*** Extracted records Section Begins ***

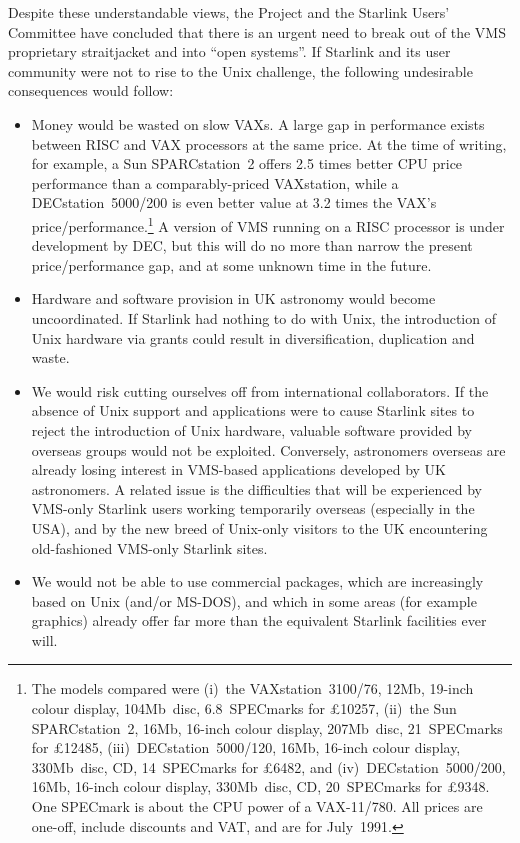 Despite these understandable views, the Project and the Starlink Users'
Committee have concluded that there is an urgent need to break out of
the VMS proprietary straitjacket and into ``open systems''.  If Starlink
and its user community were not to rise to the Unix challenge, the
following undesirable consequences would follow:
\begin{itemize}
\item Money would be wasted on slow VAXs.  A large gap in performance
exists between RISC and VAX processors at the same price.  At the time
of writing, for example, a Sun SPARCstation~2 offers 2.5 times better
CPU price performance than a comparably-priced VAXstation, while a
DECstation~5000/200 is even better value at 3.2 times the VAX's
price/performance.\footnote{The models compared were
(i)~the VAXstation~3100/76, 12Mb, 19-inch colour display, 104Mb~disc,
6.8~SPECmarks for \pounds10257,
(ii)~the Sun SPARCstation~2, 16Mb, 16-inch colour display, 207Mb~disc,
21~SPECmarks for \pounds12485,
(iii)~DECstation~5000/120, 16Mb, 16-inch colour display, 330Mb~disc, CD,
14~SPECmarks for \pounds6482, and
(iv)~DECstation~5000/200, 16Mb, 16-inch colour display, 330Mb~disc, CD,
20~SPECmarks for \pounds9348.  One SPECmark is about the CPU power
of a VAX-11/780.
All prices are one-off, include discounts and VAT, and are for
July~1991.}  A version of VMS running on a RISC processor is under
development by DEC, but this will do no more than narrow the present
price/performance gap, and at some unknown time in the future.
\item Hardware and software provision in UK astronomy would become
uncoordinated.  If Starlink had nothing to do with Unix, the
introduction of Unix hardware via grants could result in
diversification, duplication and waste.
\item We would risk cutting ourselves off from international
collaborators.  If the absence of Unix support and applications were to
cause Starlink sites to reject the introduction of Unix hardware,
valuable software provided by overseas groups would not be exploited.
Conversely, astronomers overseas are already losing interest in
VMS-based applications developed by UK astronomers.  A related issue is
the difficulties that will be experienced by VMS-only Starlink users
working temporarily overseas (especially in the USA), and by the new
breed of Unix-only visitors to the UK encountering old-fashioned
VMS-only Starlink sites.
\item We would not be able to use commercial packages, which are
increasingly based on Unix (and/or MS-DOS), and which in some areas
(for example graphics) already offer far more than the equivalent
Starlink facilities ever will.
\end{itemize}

*** Extracted records Section Ends ***

Each line of the data must be restated exactly, and the pictures must be left out.

Output for this task:
 Despite these understandable views, the Project and the Starlink Users'
Committee have concluded that there is an urgent need to break out of
the VMS proprietary straitjacket and into ``open systems''.  If Starlink
and its user community were not to rise to the Unix challenge, the
following undesirable consequences would follow:
\begin{itemize}
\item Money would be wasted on slow VAXs.  A large gap in performance
exists between RISC and VAX processors at the same price.  At the time
of writing, for example, a Sun SPARCstation~2 offers 2.5 times better
CPU price performance than a comparably-priced VAXstation, while a
DECstation~5000/200 is even better value at 3.2 times the VAX's
price/performance.\footnote{The models compared were
(i)~the VAXstation~3100/76, 12Mb, 19-inch colour display, 104Mb~disc,
6.8~SPECmarks for \pounds10257,
(ii)~the Sun SPARCstation~2, 16Mb, 16-inch colour display, 207Mb~disc,
21~SPECmarks for \pounds12485,
(iii)~DECstation~5000/120, 16Mb, 16-inch colour display, 330Mb~disc, CD,
14~SPECmarks for \pounds6482, and
(iv)~DECstation~5000/200, 16Mb, 16-inch colour display, 330Mb~disc, CD,
20~SPECmarks for \pounds9348.  One SPECmark is about the CPU power
of a VAX-11/780.
All prices are one-off, include discounts and VAT, and are for
July~1991.}  A version of VMS running on a RISC processor is under
development by DEC, but this will do no more than narrow the present
price/performance gap, and at some unknown time in the future.
\item Hardware and software provision in UK astronomy would become
uncoordinated.  If Starlink had nothing to do with Unix, the
introduction of Unix hardware via grants could result in
diversification, duplication and waste.
\item We would risk cutting ourselves off from international
collaborators.  If the absence of Unix support and applications were to
cause Starlink sites to reject the introduction of Unix hardware,
valuable software provided by overseas groups would not be exploited.
Conversely, astronomers overseas are already losing interest in
VMS-based applications developed by UK astronomers.  A related issue is
the difficulties that will be experienced by VMS-only Starlink users
working temporarily overseas (especially in the USA), and by the new
breed of Unix-only visitors to the UK encountering old-fashioned
VMS-only Starlink sites.
\item We would not be able to use commercial packages, which are
increasingly based on Unix (and/or MS-DOS), and which in some areas
(for example graphics) already offer far more than the equivalent
Starlink facilities ever will.
\end{itemize}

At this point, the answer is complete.